The interposition of the two radically different types of music is far too jarring to be of interest. And, unfortunately, the only way to listen to all of one or all of the other is to skip tracks; the DVD offers no possibility (which would, in fact have been simple) of listening to only the Bach or only the Kurtag.

It is the Bach that will attract purchasers to this DVD, however, not only for the Art of Fugue, but also for the performance of two cello suites by Anner Bylsma. As for the Keller’s Bach, it is very indecisive. The first movement they play makes the Art of Fugue sound like Schubert; the second like Mozart; the third like Beethoven, and on to Haydn and even Bartók (the final fugue), with only the occasional section that really sounds like Bach. Contrapunctus 4 is the best example of how the Keller can play this work with authority - their counterpoint is exemplary in this movement. But they do not maintain any semblance of an overall vision of the work.

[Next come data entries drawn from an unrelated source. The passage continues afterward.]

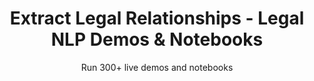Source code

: ---
layout: demopagenew
title: Extract Legal Relationships - Legal NLP Demos & Notebooks
seotitle: 'Legal NLP: Extract Legal Relationships - John Snow Labs'
subtitle: Run 300+ live demos and notebooks
full_width: true
permalink: /legal_relation_extraction
key: demo
article_header:
  type: demo
license: false
mode: immersivebg
show_edit_on_github: false
show_date: false
data:
  sections:  
    - secheader: yes
      secheader:
        - subtitle: Extract Legal Relationships - Live Demos & Notebooks
          activemenu: legal_relation_extraction
      source: yes
      source: 
        - title: Extract Relations between Parties in agreements  
          id: extract_relations_between_parties_agreement  
          image: 
              src: /assets/images/Extract_Relations_between_Parties.svg
          image2: 
              src: /assets/images/Extract_Relations_between_Parties_f.svg
          excerpt: This model uses Deep Learning Name Entity Recognition and a Relation Extraction models to extract the document type (DOC), the Effective Date (EFFDATE), the PARTIES in an agreement and their ALIAS (separate and collectively).
          actions:
          - text: Live Demo
            type: normal
            url: https://demo.johnsnowlabs.com/legal/LEGALRE_PARTIES/
          - text: Colab
            type: blue_btn
            url:   
        - title: Legal Zero-shot Relation Extraction  
          id: legal_zero_shot_relation_extraction   
          image: 
              src: /assets/images/Legal_Zero-shot_Relation_Extraction.svg
          image2: 
              src: /assets/images/Legal_Zero-shot_Relation_Extraction_f.svg
          excerpt: This demo shows how you can carry out Relation Extraction without training any model, just with some textual examples.
          actions:
          - text: Live Demo
            type: normal
            url: https://demo.johnsnowlabs.com/legal/LEGRE_ZEROSHOT/
          - text: Colab
            type: blue_btn
            url:  
        - title: Extract Syntactic Relationships in Legal sentences 
          id: extract_syntactic_relationships_legal_sentences    
          image: 
              src: /assets/images/Extract_Syntactic_Relationships_in_Legal_sentences.svg
          image2: 
              src: /assets/images/Extract_Syntactic_Relationships_in_Legal_sentences_f.svg
          excerpt: This demo shows how legal sentence elements can be accessed using syntactic relationships (dependency parser).
          actions:
          - text: Live Demo
            type: normal
            url: https://demo.johnsnowlabs.com/legal/LEGPIPE_RE/
          - text: Colab
            type: blue_btn
            url:             
---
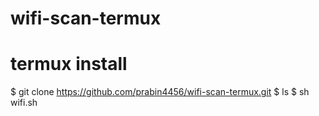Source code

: # wifi-scan-termux
# termux install
$ git clone https://github.com/prabin4456/wifi-scan-termux.git
$ ls
$ sh wifi.sh
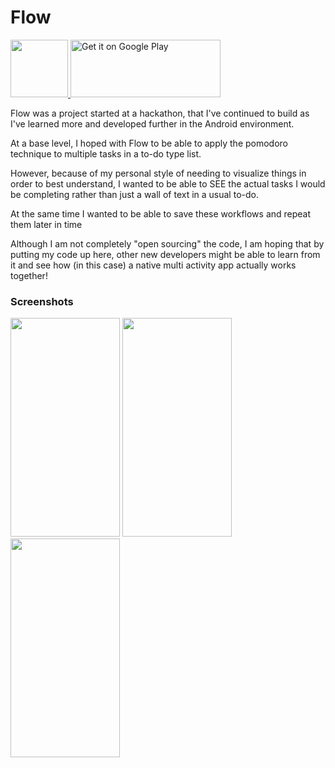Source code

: # Flow 

<a href='https://play.google.com/store/apps/details?id=com.pressurelabs.flow'> <img src="https://lh3.googleusercontent.com/jmGw-8at97jRZDBQa-f9EJAQLyo2wXTPFq8ELgIRQ2cCIX_EqXi2DNM98ka1jsJ7B7U=w300-rw" height="92" width="92"/> 
    <img alt='Get it on Google Play' src='https://play.google.com/intl/en_us/badges/images/generic/en_badge_web_generic.png' height="92" width="240"/>
    </a>

Flow was a project started at a hackathon, that I've continued to build as I've learned more and developed further in the Android environment.

At a base level, I hoped with Flow to be able to apply the pomodoro technique to multiple tasks in a to-do type list. 

However, because of my personal style of needing to visualize things in order to best understand, I wanted to be able to SEE the actual tasks I would be completing rather than just a wall of text in a usual to-do.

At the same time I wanted to be able to save these workflows and repeat them later in time

Although I am not completely "open sourcing" the code, I am hoping that by putting my code up here, other new developers might be able to learn from it and see how (in this case) a native multi activity app actually works together! 


### Screenshots
<img src="https://lh3.googleusercontent.com/ihdI4Ir_4fDcM21zOE_uNdNQMXLjiY52QkhpBP3vHyiWiPJctgrwr_r6Fzy0BoWN410=h900-rw" width="175" height="350"/> <img src="https://lh3.googleusercontent.com/UnCkwonBOlqK_RpjQLFdo5HsgFr9Rp7jiMWjdGBU9QrUvwmm9UXfYXQkUSwq2WA7Ww=h900-rw" width="175" height="350"/> <img src="https://lh3.googleusercontent.com/eRj-z550T7HydS63MEkm0EPh_kknekdSUgPKL8-s5mvUdS0U4-QbHwgIhnPPoiFqhXfG=h900-rw" width="175" height="350"/>
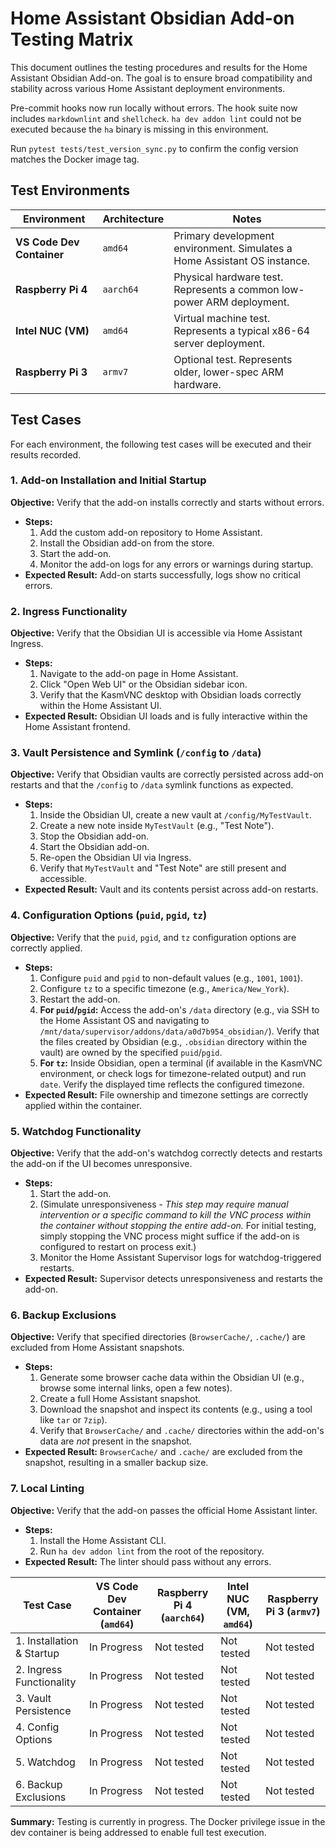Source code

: # Home Assistant Obsidian Add-on Testing Matrix

This document outlines the testing procedures and results for the Home Assistant Obsidian Add-on. The goal is to ensure broad compatibility and stability across various Home Assistant deployment environments.

Pre-commit hooks now run locally without errors.
The hook suite now includes `markdownlint` and `shellcheck`.
`ha dev addon lint` could not be executed because the `ha` binary is missing in
this environment.

Run `pytest tests/test_version_sync.py` to confirm the config version matches the Docker image tag.

## Test Environments

| Environment | Architecture | Notes |
|---|---|---|
| **VS Code Dev Container** | `amd64` | Primary development environment. Simulates a Home Assistant OS instance. |
| **Raspberry Pi 4** | `aarch64` | Physical hardware test. Represents a common low-power ARM deployment. |
| **Intel NUC (VM)** | `amd64` | Virtual machine test. Represents a typical x86-64 server deployment. |
| **Raspberry Pi 3** | `armv7` | Optional test. Represents older, lower-spec ARM hardware. |

## Test Cases

For each environment, the following test cases will be executed and their results recorded.

### 1. Add-on Installation and Initial Startup

**Objective:** Verify that the add-on installs correctly and starts without errors.

* **Steps:**
    1. Add the custom add-on repository to Home Assistant.
    2. Install the Obsidian add-on from the store.
    3. Start the add-on.
    4. Monitor the add-on logs for any errors or warnings during startup.
* **Expected Result:** Add-on starts successfully, logs show no critical errors.

### 2. Ingress Functionality

**Objective:** Verify that the Obsidian UI is accessible via Home Assistant Ingress.

* **Steps:**
    1.  Navigate to the add-on page in Home Assistant.
    2.  Click "Open Web UI" or the Obsidian sidebar icon.
    3.  Verify that the KasmVNC desktop with Obsidian loads correctly within the Home Assistant UI.
* **Expected Result:** Obsidian UI loads and is fully interactive within the Home Assistant frontend.

### 3. Vault Persistence and Symlink (`/config` to `/data`)

**Objective:** Verify that Obsidian vaults are correctly persisted across add-on restarts and that the `/config` to `/data` symlink functions as expected.

* **Steps:**
    1.  Inside the Obsidian UI, create a new vault at `/config/MyTestVault`.
    2.  Create a new note inside `MyTestVault` (e.g., "Test Note").
    3.  Stop the Obsidian add-on.
    4.  Start the Obsidian add-on.
    5.  Re-open the Obsidian UI via Ingress.
    6.  Verify that `MyTestVault` and "Test Note" are still present and accessible.
* **Expected Result:** Vault and its contents persist across add-on restarts.

### 4. Configuration Options (`puid`, `pgid`, `tz`)

**Objective:** Verify that the `puid`, `pgid`, and `tz` configuration options are correctly applied.

* **Steps:**
    1.  Configure `puid` and `pgid` to non-default values (e.g., `1001`, `1001`).
    2.  Configure `tz` to a specific timezone (e.g., `America/New_York`).
    3.  Restart the add-on.
    4.  **For `puid`/`pgid`:** Access the add-on's `/data` directory (e.g., via SSH to the Home Assistant OS and navigating to `/mnt/data/supervisor/addons/data/a0d7b954_obsidian/`). Verify that the files created by Obsidian (e.g., `.obsidian` directory within the vault) are owned by the specified `puid`/`pgid`.
    5.  **For `tz`:** Inside Obsidian, open a terminal (if available in the KasmVNC environment, or check logs for timezone-related output) and run `date`. Verify the displayed time reflects the configured timezone.
* **Expected Result:** File ownership and timezone settings are correctly applied within the container.

### 5. Watchdog Functionality

**Objective:** Verify that the add-on's watchdog correctly detects and restarts the add-on if the UI becomes unresponsive.

* **Steps:**
    1.  Start the add-on.
    2.  (Simulate unresponsiveness - *This step may require manual intervention or a specific command to kill the VNC process within the container without stopping the entire add-on.* For initial testing, simply stopping the VNC process might suffice if the add-on is configured to restart on process exit.)
    3.  Monitor the Home Assistant Supervisor logs for watchdog-triggered restarts.
* **Expected Result:** Supervisor detects unresponsiveness and restarts the add-on.

### 6. Backup Exclusions

**Objective:** Verify that specified directories (`BrowserCache/`, `.cache/`) are excluded from Home Assistant snapshots.

* **Steps:**
    1.  Generate some browser cache data within the Obsidian UI (e.g., browse some internal links, open a few notes).
    2.  Create a full Home Assistant snapshot.
    3.  Download the snapshot and inspect its contents (e.g., using a tool like `tar` or `7zip`).
    4.  Verify that `BrowserCache/` and `.cache/` directories within the add-on's data are *not* present in the snapshot.
* **Expected Result:** `BrowserCache/` and `.cache/` are excluded from the snapshot, resulting in a smaller backup size.

### 7. Local Linting

**Objective:** Verify that the add-on passes the official Home Assistant linter.

* **Steps:**
    1.  Install the Home Assistant CLI.
    2.  Run `ha dev addon lint` from the root of the repository.
* **Expected Result:** The linter should pass without any errors.

| Test Case | VS Code Dev Container (`amd64`) | Raspberry Pi 4 (`aarch64`) | Intel NUC (VM, `amd64`) | Raspberry Pi 3 (`armv7`) |
|---|---|---|---|---|
| 1. Installation & Startup | In Progress | Not tested | Not tested | Not tested |
| 2. Ingress Functionality | In Progress | Not tested | Not tested | Not tested |
| 3. Vault Persistence | In Progress | Not tested | Not tested | Not tested |
| 4. Config Options | In Progress | Not tested | Not tested | Not tested |
| 5. Watchdog | In Progress | Not tested | Not tested | Not tested |
| 6. Backup Exclusions | In Progress | Not tested | Not tested | Not tested |

**Summary:** Testing is currently in progress. The Docker privilege issue in the dev container is being addressed to enable full test execution.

It ends up sounding like little more than a collection of diverse movements in different styles.

As to Anner Bylsma's performance of two cello suites (the first and fifth), this is nothing short of sublime. Bylsma is indeed one of the foremost performers of these works, and here, playing on the Stradivarius "Servais", which he used for his second recording of these works, he shines. The sound is excellent (though a bit muddy at times, in some of the faster sections), and Bylsma, sober and concentrated as ever, gives a riveting performance. If only the four other suites had been filmed ...

The two parts of the DVD are different programs, so viewers can choose to watch either the Art of Fugue (with the bonus features by Kurtag) or the Cello Suites. In my opinion, this DVD is more than worth its cost for the latter, as anyone who is familiar with Bylsma's recordings and performances of these suites will certainly appreciate. While the Art of Fugue is disappointing, and the Kurtag out of place, Bylsma shines as he does in all his other recordings of these Suites.